- _ACTION ITEM_: All that is wanted is a word-for-word copy of the line with "自和士开执事以来，政体隳坏，" and every line after it in the data below.

- _TASK DATA_:

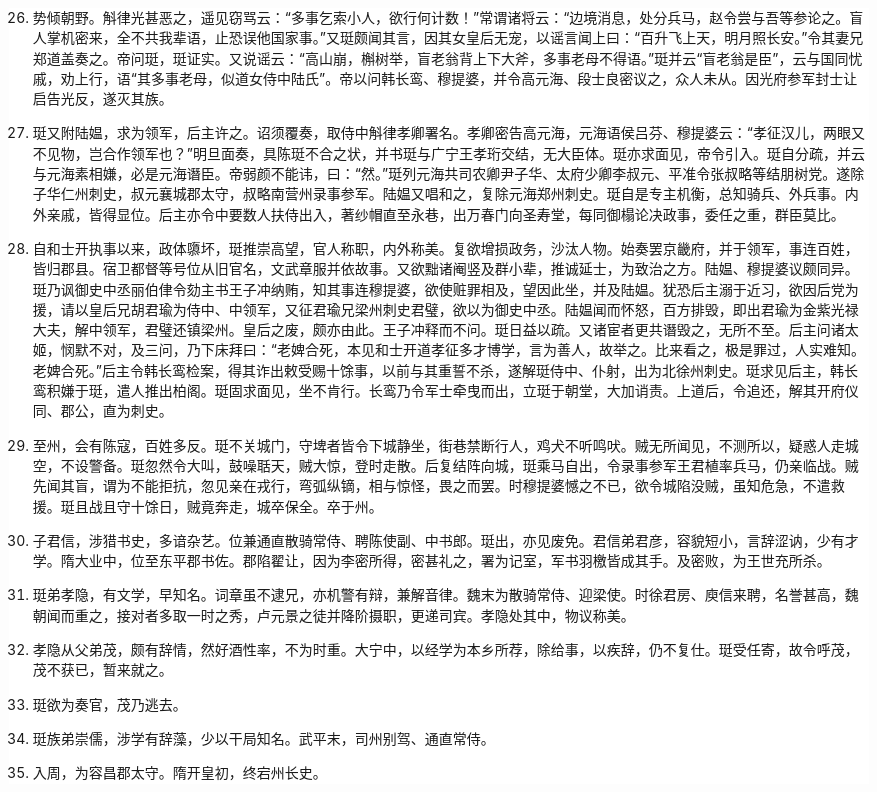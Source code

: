26. <span id="崔季舒_祖珽-26"></span>
势倾朝野。斛律光甚恶之，遥见窃骂云：“多事乞索小人，欲行何计数！”常谓诸将云：“边境消息，处分兵马，赵令尝与吾等参论之。盲人掌机密来，全不共我辈语，止恐误他国家事。”又珽颇闻其言，因其女皇后无宠，以谣言闻上曰：“百升飞上天，明月照长安。”令其妻兄郑道盖奏之。帝问珽，珽证实。又说谣云：“高山崩，槲树举，盲老翁背上下大斧，多事老母不得语。”珽并云“盲老翁是臣”，云与国同忧戚，劝上行，语“其多事老母，似道女侍中陆氏”。帝以问韩长鸾、穆提婆，并令高元海、段士良密议之，众人未从。因光府参军封士让启告光反，遂灭其族。

27. <span id="崔季舒_祖珽-27"></span>
珽又附陆媪，求为领军，后主许之。诏须覆奏，取侍中斛律孝卿署名。孝卿密告高元海，元海语侯吕芬、穆提婆云：“孝征汉儿，两眼又不见物，岂合作领军也？”明旦面奏，具陈珽不合之状，并书珽与广宁王孝珩交结，无大臣体。珽亦求面见，帝令引入。珽自分疏，并云与元海素相嫌，必是元海谮臣。帝弱颜不能讳，曰：“然。”珽列元海共司农卿尹子华、太府少卿李叔元、平准令张叔略等结朋树党。遂除子华仁州刺史，叔元襄城郡太守，叔略南营州录事参军。陆媪又唱和之，复除元海郑州刺史。珽自是专主机衡，总知骑兵、外兵事。内外亲戚，皆得显位。后主亦令中要数人扶侍出入，著纱帽直至永巷，出万春门向圣寿堂，每同御榻论决政事，委任之重，群臣莫比。

28. <span id="崔季舒_祖珽-28"></span>
自和士开执事以来，政体隳坏，珽推崇高望，官人称职，内外称美。复欲增损政务，沙汰人物。始奏罢京畿府，并于领军，事连百姓，皆归郡县。宿卫都督等号位从旧官名，文武章服并依故事。又欲黜诸阉竖及群小辈，推诚延士，为致治之方。陆媪、穆提婆议颇同异。珽乃讽御史中丞丽伯侓令劾主书王子冲纳贿，知其事连穆提婆，欲使赃罪相及，望因此坐，并及陆媪。犹恐后主溺于近习，欲因后党为援，请以皇后兄胡君瑜为侍中、中领军，又征君瑜兄梁州刺史君璧，欲以为御史中丞。陆媪闻而怀怒，百方排毁，即出君瑜为金紫光禄大夫，解中领军，君璧还镇梁州。皇后之废，颇亦由此。王子冲释而不问。珽日益以疏。又诸宦者更共谮毁之，无所不至。后主问诸太姬，悯默不对，及三问，乃下床拜曰：“老婢合死，本见和士开道孝征多才博学，言为善人，故举之。比来看之，极是罪过，人实难知。老婢合死。”后主令韩长鸾检案，得其诈出敕受赐十馀事，以前与其重誓不杀，遂解珽侍中、仆射，出为北徐州刺史。珽求见后主，韩长鸾积嫌于珽，遣人推出柏阁。珽固求面见，坐不肯行。长鸾乃令军士牵曳而出，立珽于朝堂，大加诮责。上道后，令追还，解其开府仪同、郡公，直为刺史。

29. <span id="崔季舒_祖珽-29"></span>
至州，会有陈寇，百姓多反。珽不关城门，守埤者皆令下城静坐，街巷禁断行人，鸡犬不听鸣吠。贼无所闻见，不测所以，疑惑人走城空，不设警备。珽忽然令大叫，鼓噪聒天，贼大惊，登时走散。后复结阵向城，珽乘马自出，令录事参军王君植率兵马，仍亲临战。贼先闻其盲，谓为不能拒抗，忽见亲在戎行，弯弧纵镝，相与惊怪，畏之而罢。时穆提婆憾之不已，欲令城陷没贼，虽知危急，不遣救援。珽且战且守十馀日，贼竟奔走，城卒保全。卒于州。

30. <span id="崔季舒_祖珽-30"></span>
子君信，涉猎书史，多谙杂艺。位兼通直散骑常侍、聘陈使副、中书郎。珽出，亦见废免。君信弟君彦，容貌短小，言辞涩讷，少有才学。隋大业中，位至东平郡书佐。郡陷翟让，因为李密所得，密甚礼之，署为记室，军书羽檄皆成其手。及密败，为王世充所杀。

31. <span id="崔季舒_祖珽-31"></span>
珽弟孝隐，有文学，早知名。词章虽不逮兄，亦机警有辩，兼解音律。魏末为散骑常侍、迎梁使。时徐君房、庾信来聘，名誉甚高，魏朝闻而重之，接对者多取一时之秀，卢元景之徒并降阶摄职，更递司宾。孝隐处其中，物议称美。

32. <span id="崔季舒_祖珽-32"></span>
孝隐从父弟茂，颇有辞情，然好酒性率，不为时重。大宁中，以经学为本乡所荐，除给事，以疾辞，仍不复仕。珽受任寄，故令呼茂，茂不获已，暂来就之。

33. <span id="崔季舒_祖珽-33"></span>
珽欲为奏官，茂乃逃去。

34. <span id="崔季舒_祖珽-34"></span>
珽族弟崇儒，涉学有辞藻，少以干局知名。武平末，司州别驾、通直常侍。

35. <span id="崔季舒_祖珽-35"></span>
入周，为容昌郡太守。隋开皇初，终宕州长史。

- _REPLY TO THE EXERCISE_:
自和士开执事以来，政体隳坏，珽推崇高望，官人称职，内外称美。复欲增损政务，沙汰人物。始奏罢京畿府，并于领军，事连百姓，皆归郡县。宿卫都督等号位从旧官名，文武章服并依故事。又欲黜诸阉竖及群小辈，推诚延士，为致治之方。陆媪、穆提婆议颇同异。珽乃讽御史中丞丽伯侓令劾主书王子冲纳贿，知其事连穆提婆，欲使赃罪相及，望因此坐，并及陆媪。犹恐后主溺于近习，欲因后党为援，请以皇后兄胡君瑜为侍中、中领军，又征君瑜兄梁州刺史君璧，欲以为御史中丞。陆媪闻而怀怒，百方排毁，即出君瑜为金紫光禄大夫，解中领军，君璧还镇梁州。皇后之废，颇亦由此。王子冲释而不问。珽日益以疏。又诸宦者更共谮毁之，无所不至。后主问诸太姬，悯默不对，及三问，乃下床拜曰：“老婢合死，本见和士开道孝征多才博学，言为善人，故举之。比来看之，极是罪过，人实难知。老婢合死。”后主令韩长鸾检案，得其诈出敕受赐十馀事，以前与其重誓不杀，遂解珽侍中、仆射，出为北徐州刺史。珽求见后主，韩长鸾积嫌于珽，遣人推出柏阁。珽固求面见，坐不肯行。长鸾乃令军士牵曳而出，立珽于朝堂，大加诮责。上道后，令追还，解其开府仪同、郡公，直为刺史。

29. <span id="崔季舒_祖珽-29"></span>
至州，会有陈寇，百姓多反。珽不关城门，守埤者皆令下城静坐，街巷禁断行人，鸡犬不听鸣吠。贼无所闻见，不测所以，疑惑人走城空，不设警备。珽忽然令大叫，鼓噪聒天，贼大惊，登时走散。后复结阵向城，珽乘马自出，令录事参军王君植率兵马，仍亲临战。贼先闻其盲，谓为不能拒抗，忽见亲在戎行，弯弧纵镝，相与惊怪，畏之而罢。时穆提婆憾之不已，欲令城陷没贼，虽知危急，不遣救援。珽且战且守十馀日，贼竟奔走，城卒保全。卒于州。

30. <span id="崔季舒_祖珽-30"></span>
子君信，涉猎书史，多谙杂艺。位兼通直散骑常侍、聘陈使副、中书郎。珽出，亦见废免。君信弟君彦，容貌短小，言辞涩讷，少有才学。隋大业中，位至东平郡书佐。郡陷翟让，因为李密所得，密甚礼之，署为记室，军书羽檄皆成其手。及密败，为王世充所杀。

31. <span id="崔季舒_祖珽-31"></span>
珽弟孝隐，有文学，早知名。词章虽不逮兄，亦机警有辩，兼解音律。魏末为散骑常侍、迎梁使。时徐君房、庾信来聘，名誉甚高，魏朝闻而重之，接对者多取一时之秀，卢元景之徒并降阶摄职，更递司宾。孝隐处其中，物议称美。

32. <span id="崔季舒_祖珽-32"></span>
孝隐从父弟茂，颇有辞情，然好酒性率，不为时重。大宁中，以经学为本乡所荐，除给事，以疾辞，仍不复仕。珽受任寄，故令呼茂，茂不获已，暂来就之。

33. <span id="崔季舒_祖珽-33"></span>
珽欲为奏官，茂乃逃去。

34. <span id="崔季舒_祖珽-34"></span>
珽族弟崇儒，涉学有辞藻，少以干局知名。武平末，司州别驾、通直常侍。

35. <span id="崔季舒_祖珽-35"></span>
入周，为容昌郡太守。隋开皇初，终宕州长史。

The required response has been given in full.